Volunteers making crumble. Photo: Courtesy of QHA.

The Quaker Homeless Action Christmas Shelter served 1,103 hot meals over the festive season

QHA dishes up 1,000 meals

The Quaker Homeless Action Christmas Shelter served 1,103 hot meals over the festive season

by Tara Craig 23rd January 2015

Volunteers at the Quaker Homeless Action (QHA) Christmas Shelter served 1,103 hot meals over the festive season. The shelter, held annually in the Union Chapel in Islington, North London, was open from 3pm on 23 December to 10am on 30 December. Volunteers spent 22 December setting it up.

Almost 250 people stayed in the shelter. Thirty-four individuals spent at least one night there, compared with thirty-five the previous Christmas. The first two nights were relatively mild and some rough sleepers chose to stay on the streets. Conditions for begging on those nights were better than normal, QHA executive director Kate Mellor explained to the Friend. A change in the weather brought more people inside.

‘Thankfully, some of the guys who we have seen as regulars (for years) have moved on and in some cases we know that is because they now have good accommodation. Other people were new to the street because of benefit sanctions, which is heartbreaking,’ Kate said.
‘We had two young women brought to the shelter because they were victims of domestic violence and the police did not have a refuge to take them to.’

Of the 1,103 hot meals served, 731 were dinners and 372 breakfasts. This was fewer than in 2013, when volunteers served 1,198 hot meals. While fewer meals were served, there was an increase in the number of food parcels handed out. Seventy-five parcels were distributed, up from fifty in 2013.

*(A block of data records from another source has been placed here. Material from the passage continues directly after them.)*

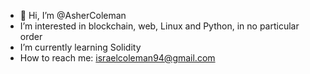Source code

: - 👋 Hi, I’m @AsherColeman
- I’m interested in blockchain, web, Linux and Python, in no particular order
- I’m currently learning Solidity
- How to reach me: israelcoleman94@gmail.com

<!---
AsherColeman/AsherColeman is a ✨ special ✨ repository because its `README.md` (this file) appears on your GitHub profile.
You can click the Preview link to take a look at your changes.
--->
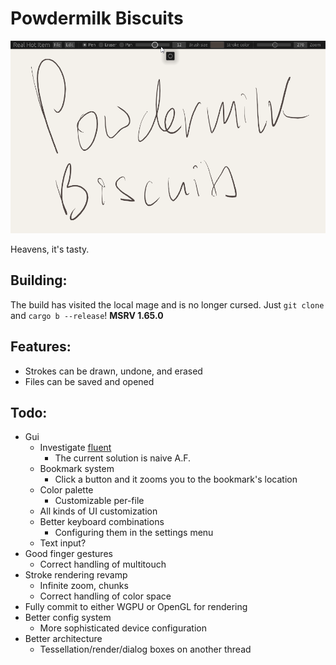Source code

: # Powdermilk Biscuits

![Screenshot of the text "Powdermilk Biscuits" handwritten on a tablet using this program. The pen strokes are rendered with stroke weight corresponding to the pressure of the pen.](pmb.png)

Heavens, it's tasty.

## Building:

The build has visited the local mage and is no longer cursed. Just `git clone` and `cargo b --release`! **MSRV 1.65.0**

## Features:

- Strokes can be drawn, undone, and erased
- Files can be saved and opened

## Todo:

- Gui
  - Investigate [fluent](https://projectfluent.org/)
    - The current solution is naive A.F.
  - Bookmark system
    - Click a button and it zooms you to the bookmark's location
  - Color palette
    - Customizable per-file
  - All kinds of UI customization
  - Better keyboard combinations
    - Configuring them in the settings menu
  - Text input?
- Good finger gestures
  - Correct handling of multitouch
- Stroke rendering revamp
  - Infinite zoom, chunks
  - Correct handling of color space
- Fully commit to either WGPU or OpenGL for rendering
- Better config system
  - More sophisticated device configuration
- Better architecture
  - Tessellation/render/dialog boxes on another thread
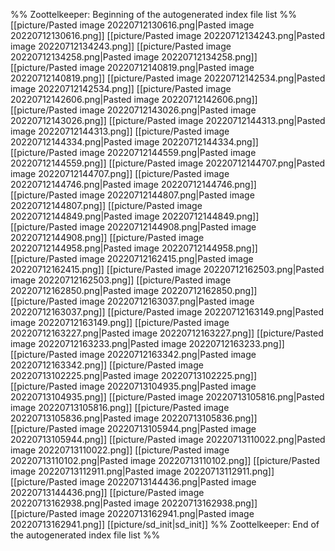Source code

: %% Zoottelkeeper: Beginning of the autogenerated index file list  %%
 [[picture/Pasted image 20220712130616.png|Pasted image 20220712130616.png]]
 [[picture/Pasted image 20220712134243.png|Pasted image 20220712134243.png]]
 [[picture/Pasted image 20220712134258.png|Pasted image 20220712134258.png]]
 [[picture/Pasted image 20220712140819.png|Pasted image 20220712140819.png]]
 [[picture/Pasted image 20220712142534.png|Pasted image 20220712142534.png]]
 [[picture/Pasted image 20220712142606.png|Pasted image 20220712142606.png]]
 [[picture/Pasted image 20220712143026.png|Pasted image 20220712143026.png]]
 [[picture/Pasted image 20220712144313.png|Pasted image 20220712144313.png]]
 [[picture/Pasted image 20220712144334.png|Pasted image 20220712144334.png]]
 [[picture/Pasted image 20220712144559.png|Pasted image 20220712144559.png]]
 [[picture/Pasted image 20220712144707.png|Pasted image 20220712144707.png]]
 [[picture/Pasted image 20220712144746.png|Pasted image 20220712144746.png]]
 [[picture/Pasted image 20220712144807.png|Pasted image 20220712144807.png]]
 [[picture/Pasted image 20220712144849.png|Pasted image 20220712144849.png]]
 [[picture/Pasted image 20220712144908.png|Pasted image 20220712144908.png]]
 [[picture/Pasted image 20220712144958.png|Pasted image 20220712144958.png]]
 [[picture/Pasted image 20220712162415.png|Pasted image 20220712162415.png]]
 [[picture/Pasted image 20220712162503.png|Pasted image 20220712162503.png]]
 [[picture/Pasted image 20220712162850.png|Pasted image 20220712162850.png]]
 [[picture/Pasted image 20220712163037.png|Pasted image 20220712163037.png]]
 [[picture/Pasted image 20220712163149.png|Pasted image 20220712163149.png]]
 [[picture/Pasted image 20220712163227.png|Pasted image 20220712163227.png]]
 [[picture/Pasted image 20220712163233.png|Pasted image 20220712163233.png]]
 [[picture/Pasted image 20220712163342.png|Pasted image 20220712163342.png]]
 [[picture/Pasted image 20220713102225.png|Pasted image 20220713102225.png]]
 [[picture/Pasted image 20220713104935.png|Pasted image 20220713104935.png]]
 [[picture/Pasted image 20220713105816.png|Pasted image 20220713105816.png]]
 [[picture/Pasted image 20220713105836.png|Pasted image 20220713105836.png]]
 [[picture/Pasted image 20220713105944.png|Pasted image 20220713105944.png]]
 [[picture/Pasted image 20220713110022.png|Pasted image 20220713110022.png]]
 [[picture/Pasted image 20220713110102.png|Pasted image 20220713110102.png]]
 [[picture/Pasted image 20220713112911.png|Pasted image 20220713112911.png]]
 [[picture/Pasted image 20220713144436.png|Pasted image 20220713144436.png]]
 [[picture/Pasted image 20220713162938.png|Pasted image 20220713162938.png]]
 [[picture/Pasted image 20220713162941.png|Pasted image 20220713162941.png]]
 [[picture/sd_init|sd_init]]
%% Zoottelkeeper: End of the autogenerated index file list  %%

QHA launched the food bank in 2013, explained Kate. ‘We had families coming to us who could not feed their children, but we could not allow the children to come into the shelter. In 2013 we got a grant to purchase fifty food parcels of food for three days and gave them all away during the shelter. This year, we got a larger grant.’

More than ninety trained volunteers helped with the 2014 shelter.